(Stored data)
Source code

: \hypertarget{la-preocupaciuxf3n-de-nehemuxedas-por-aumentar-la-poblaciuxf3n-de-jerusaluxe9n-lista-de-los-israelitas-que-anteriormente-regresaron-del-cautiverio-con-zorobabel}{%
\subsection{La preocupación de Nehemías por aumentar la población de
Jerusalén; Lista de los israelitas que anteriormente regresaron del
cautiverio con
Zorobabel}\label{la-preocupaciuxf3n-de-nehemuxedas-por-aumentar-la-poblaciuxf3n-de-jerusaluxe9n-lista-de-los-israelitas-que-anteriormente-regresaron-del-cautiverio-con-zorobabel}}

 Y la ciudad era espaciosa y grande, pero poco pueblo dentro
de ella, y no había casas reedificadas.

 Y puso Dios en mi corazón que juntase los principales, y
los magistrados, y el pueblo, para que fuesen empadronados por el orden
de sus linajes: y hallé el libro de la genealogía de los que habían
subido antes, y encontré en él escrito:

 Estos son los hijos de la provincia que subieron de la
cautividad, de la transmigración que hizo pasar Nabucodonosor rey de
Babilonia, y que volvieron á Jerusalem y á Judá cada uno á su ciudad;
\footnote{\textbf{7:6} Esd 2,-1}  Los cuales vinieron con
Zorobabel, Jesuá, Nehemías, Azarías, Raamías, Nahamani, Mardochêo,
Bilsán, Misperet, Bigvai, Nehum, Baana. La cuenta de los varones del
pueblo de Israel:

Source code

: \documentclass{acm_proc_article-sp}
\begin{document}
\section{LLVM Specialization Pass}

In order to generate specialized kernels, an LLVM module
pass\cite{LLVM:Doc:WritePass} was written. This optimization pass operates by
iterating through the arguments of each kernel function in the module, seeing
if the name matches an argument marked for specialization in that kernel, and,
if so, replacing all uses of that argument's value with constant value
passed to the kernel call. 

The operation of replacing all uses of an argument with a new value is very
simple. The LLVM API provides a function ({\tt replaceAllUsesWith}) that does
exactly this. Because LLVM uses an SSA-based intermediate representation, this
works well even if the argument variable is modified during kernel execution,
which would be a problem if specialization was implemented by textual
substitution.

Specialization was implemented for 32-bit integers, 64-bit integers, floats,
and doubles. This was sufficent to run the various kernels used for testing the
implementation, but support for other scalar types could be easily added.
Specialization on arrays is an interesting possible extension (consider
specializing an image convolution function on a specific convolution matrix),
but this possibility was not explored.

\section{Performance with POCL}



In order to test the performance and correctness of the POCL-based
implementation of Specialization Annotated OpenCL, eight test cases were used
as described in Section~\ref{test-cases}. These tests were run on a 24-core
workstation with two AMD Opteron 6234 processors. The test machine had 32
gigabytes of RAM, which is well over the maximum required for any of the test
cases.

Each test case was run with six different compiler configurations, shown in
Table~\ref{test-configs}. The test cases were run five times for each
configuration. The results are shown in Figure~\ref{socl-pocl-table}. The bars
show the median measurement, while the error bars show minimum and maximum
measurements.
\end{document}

> [WHAT NEEDS TO BE DONE]
The records above must be printed again in full, exactly as written.

> [TASK OUTPUT]
Source code

: \hypertarget{la-preocupaciuxf3n-de-nehemuxedas-por-aumentar-la-poblaciuxf3n-de-jerusaluxe9n-lista-de-los-israelitas-que-anteriormente-regresaron-del-cautiverio-con-zorobabel}{%
\subsection{La preocupación de Nehemías por aumentar la población de
Jerusalén; Lista de los israelitas que anteriormente regresaron del
cautiverio con
Zorobabel}\label{la-preocupaciuxf3n-de-nehemuxedas-por-aumentar-la-poblaciuxf3n-de-jerusaluxe9n-lista-de-los-israelitas-que-anteriormente-regresaron-del-cautiverio-con-zorobabel}}

 Y la ciudad era espaciosa y grande, pero poco pueblo dentro
de ella, y no había casas reedificadas.

 Y puso Dios en mi corazón que juntase los principales, y
los magistrados, y el pueblo, para que fuesen empadronados por el orden
de sus linajes: y hallé el libro de la genealogía de los que habían
subido antes, y encontré en él escrito:

 Estos son los hijos de la provincia que subieron de la
cautividad, de la transmigración que hizo pasar Nabucodonosor rey de
Babilonia, y que volvieron á Jerusalem y á Judá cada uno á su ciudad;
\footnote{\textbf{7:6} Esd 2,-1}  Los cuales vinieron con
Zorobabel, Jesuá, Nehemías, Azarías, Raamías, Nahamani, Mardochêo,
Bilsán, Misperet, Bigvai, Nehum, Baana. La cuenta de los varones del
pueblo de Israel:

Source code

: \documentclass{acm_proc_article-sp}
\begin{document}
\section{LLVM Specialization Pass}

In order to generate specialized kernels, an LLVM module
pass\cite{LLVM:Doc:WritePass} was written. This optimization pass operates by
iterating through the arguments of each kernel function in the module, seeing
if the name matches an argument marked for specialization in that kernel, and,
if so, replacing all uses of that argument's value with constant value
passed to the kernel call. 

The operation of replacing all uses of an argument with a new value is very
simple. The LLVM API provides a function ({\tt replaceAllUsesWith}) that does
exactly this. Because LLVM uses an SSA-based intermediate representation, this
works well even if the argument variable is modified during kernel execution,
which would be a problem if specialization was implemented by textual
substitution.

Specialization was implemented for 32-bit integers, 64-bit integers, floats,
and doubles. This was sufficent to run the various kernels used for testing the
implementation, but support for other scalar types could be easily added.
Specialization on arrays is an interesting possible extension (consider
specializing an image convolution function on a specific convolution matrix),
but this possibility was not explored.

\section{Performance with POCL}



In order to test the performance and correctness of the POCL-based
implementation of Specialization Annotated OpenCL, eight test cases were used
as described in Section~\ref{test-cases}. These tests were run on a 24-core
workstation with two AMD Opteron 6234 processors. The test machine had 32
gigabytes of RAM, which is well over the maximum required for any of the test
cases.

Each test case was run with six different compiler configurations, shown in
Table~\ref{test-configs}. The test cases were run five times for each
configuration. The results are shown in Figure~\ref{socl-pocl-table}. The bars
show the median measurement, while the error bars show minimum and maximum
measurements.
\end{document}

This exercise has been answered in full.